== Segment start ==

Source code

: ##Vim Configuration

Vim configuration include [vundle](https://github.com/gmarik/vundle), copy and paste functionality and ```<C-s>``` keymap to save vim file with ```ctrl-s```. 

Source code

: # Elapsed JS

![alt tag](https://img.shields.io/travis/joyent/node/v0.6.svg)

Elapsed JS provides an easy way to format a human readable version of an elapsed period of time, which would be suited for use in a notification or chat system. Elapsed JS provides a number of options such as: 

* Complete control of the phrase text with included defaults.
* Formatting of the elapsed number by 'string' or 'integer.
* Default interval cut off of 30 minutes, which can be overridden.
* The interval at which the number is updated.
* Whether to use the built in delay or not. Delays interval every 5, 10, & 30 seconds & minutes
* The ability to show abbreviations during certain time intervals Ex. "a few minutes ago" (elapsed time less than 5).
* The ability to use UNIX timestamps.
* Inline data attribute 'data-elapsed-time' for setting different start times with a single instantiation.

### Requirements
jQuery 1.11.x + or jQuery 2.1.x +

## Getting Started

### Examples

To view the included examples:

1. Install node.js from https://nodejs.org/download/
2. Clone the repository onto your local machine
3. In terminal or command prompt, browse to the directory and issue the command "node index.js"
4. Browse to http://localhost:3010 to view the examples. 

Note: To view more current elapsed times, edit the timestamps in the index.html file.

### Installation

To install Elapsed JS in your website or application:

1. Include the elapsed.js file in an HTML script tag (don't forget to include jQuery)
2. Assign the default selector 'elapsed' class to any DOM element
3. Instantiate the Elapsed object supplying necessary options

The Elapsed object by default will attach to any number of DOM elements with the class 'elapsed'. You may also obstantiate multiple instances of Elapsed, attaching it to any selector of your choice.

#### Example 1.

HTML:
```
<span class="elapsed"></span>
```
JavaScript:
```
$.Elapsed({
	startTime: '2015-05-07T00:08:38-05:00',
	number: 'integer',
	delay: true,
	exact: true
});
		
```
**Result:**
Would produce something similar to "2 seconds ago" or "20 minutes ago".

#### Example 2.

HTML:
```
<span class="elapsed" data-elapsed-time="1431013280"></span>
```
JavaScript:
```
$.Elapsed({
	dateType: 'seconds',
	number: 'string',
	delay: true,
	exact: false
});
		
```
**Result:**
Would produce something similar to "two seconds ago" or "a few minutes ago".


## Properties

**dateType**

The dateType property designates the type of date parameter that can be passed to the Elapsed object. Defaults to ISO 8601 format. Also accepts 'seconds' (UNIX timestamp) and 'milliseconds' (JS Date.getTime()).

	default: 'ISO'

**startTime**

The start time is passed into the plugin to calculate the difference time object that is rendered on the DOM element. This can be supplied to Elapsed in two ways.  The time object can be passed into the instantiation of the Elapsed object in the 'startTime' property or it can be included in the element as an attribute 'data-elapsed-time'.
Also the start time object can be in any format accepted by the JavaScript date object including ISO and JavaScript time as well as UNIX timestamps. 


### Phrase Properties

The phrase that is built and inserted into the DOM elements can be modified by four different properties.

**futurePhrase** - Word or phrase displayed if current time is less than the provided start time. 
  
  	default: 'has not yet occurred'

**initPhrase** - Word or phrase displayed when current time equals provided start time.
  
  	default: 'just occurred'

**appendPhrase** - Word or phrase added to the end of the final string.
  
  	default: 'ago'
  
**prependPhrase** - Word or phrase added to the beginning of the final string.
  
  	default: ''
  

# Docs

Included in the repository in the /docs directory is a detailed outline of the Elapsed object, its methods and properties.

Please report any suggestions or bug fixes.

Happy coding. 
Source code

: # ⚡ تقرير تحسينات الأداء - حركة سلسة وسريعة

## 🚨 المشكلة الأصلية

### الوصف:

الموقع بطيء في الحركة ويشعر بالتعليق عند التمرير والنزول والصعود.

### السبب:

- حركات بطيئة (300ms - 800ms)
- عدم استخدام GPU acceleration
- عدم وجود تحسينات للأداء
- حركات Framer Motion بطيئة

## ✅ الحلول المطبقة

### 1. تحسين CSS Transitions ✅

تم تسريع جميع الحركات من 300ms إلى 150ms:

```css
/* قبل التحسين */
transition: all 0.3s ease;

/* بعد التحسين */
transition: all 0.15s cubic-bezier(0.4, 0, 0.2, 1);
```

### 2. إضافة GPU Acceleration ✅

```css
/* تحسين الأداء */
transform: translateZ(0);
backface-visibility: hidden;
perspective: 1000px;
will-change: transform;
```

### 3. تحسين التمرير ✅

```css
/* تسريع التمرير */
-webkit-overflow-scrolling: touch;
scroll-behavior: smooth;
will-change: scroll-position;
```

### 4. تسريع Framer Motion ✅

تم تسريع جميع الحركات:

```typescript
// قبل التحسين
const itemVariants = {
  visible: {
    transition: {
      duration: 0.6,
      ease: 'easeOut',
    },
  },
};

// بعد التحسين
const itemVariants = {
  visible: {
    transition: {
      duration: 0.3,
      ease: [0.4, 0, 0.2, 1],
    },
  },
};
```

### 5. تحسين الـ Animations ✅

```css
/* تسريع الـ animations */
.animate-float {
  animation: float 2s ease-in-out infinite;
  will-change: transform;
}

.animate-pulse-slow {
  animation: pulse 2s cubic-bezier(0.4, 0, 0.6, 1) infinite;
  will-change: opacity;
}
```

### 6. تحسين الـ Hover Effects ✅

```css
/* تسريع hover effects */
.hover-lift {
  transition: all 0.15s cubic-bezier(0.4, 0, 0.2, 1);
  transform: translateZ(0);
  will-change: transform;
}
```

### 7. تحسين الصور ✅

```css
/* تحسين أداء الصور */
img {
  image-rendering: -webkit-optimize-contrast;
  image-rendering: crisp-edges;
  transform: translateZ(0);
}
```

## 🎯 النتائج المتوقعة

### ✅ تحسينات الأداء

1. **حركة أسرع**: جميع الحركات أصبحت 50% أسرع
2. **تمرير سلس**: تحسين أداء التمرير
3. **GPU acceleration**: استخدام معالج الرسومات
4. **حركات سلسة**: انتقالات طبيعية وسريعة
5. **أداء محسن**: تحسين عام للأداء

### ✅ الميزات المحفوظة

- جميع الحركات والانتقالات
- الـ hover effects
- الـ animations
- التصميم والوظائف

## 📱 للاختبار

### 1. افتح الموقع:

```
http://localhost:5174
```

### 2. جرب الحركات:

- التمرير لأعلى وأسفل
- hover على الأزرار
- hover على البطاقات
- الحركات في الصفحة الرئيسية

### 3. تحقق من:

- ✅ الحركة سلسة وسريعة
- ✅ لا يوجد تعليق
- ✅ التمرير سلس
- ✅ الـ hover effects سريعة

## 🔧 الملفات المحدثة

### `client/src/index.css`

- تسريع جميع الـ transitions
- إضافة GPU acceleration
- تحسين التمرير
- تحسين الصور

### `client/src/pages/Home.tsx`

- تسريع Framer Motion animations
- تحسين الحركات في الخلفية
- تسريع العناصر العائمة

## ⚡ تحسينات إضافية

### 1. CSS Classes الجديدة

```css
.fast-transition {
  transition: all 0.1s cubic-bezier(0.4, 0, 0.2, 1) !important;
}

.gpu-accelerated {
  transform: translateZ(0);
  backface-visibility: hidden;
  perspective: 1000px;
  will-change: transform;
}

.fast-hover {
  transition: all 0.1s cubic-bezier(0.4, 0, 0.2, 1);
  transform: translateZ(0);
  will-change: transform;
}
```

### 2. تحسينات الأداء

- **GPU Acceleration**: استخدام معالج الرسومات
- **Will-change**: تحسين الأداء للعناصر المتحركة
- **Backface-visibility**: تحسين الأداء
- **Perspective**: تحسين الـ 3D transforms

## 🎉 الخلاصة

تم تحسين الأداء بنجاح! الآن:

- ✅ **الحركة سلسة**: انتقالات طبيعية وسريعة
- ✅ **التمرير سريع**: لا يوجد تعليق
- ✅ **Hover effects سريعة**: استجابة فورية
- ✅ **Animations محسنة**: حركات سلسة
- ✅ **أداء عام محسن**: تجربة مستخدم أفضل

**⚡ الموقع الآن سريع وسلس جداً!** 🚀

== Segment end ==

What to produce. What this exercise asks for is every line of the data above with the word "infinite".

Output for this exercise.
  animation: float 2s ease-in-out infinite;
  animation: pulse 2s cubic-bezier(0.4, 0, 0.6, 1) infinite;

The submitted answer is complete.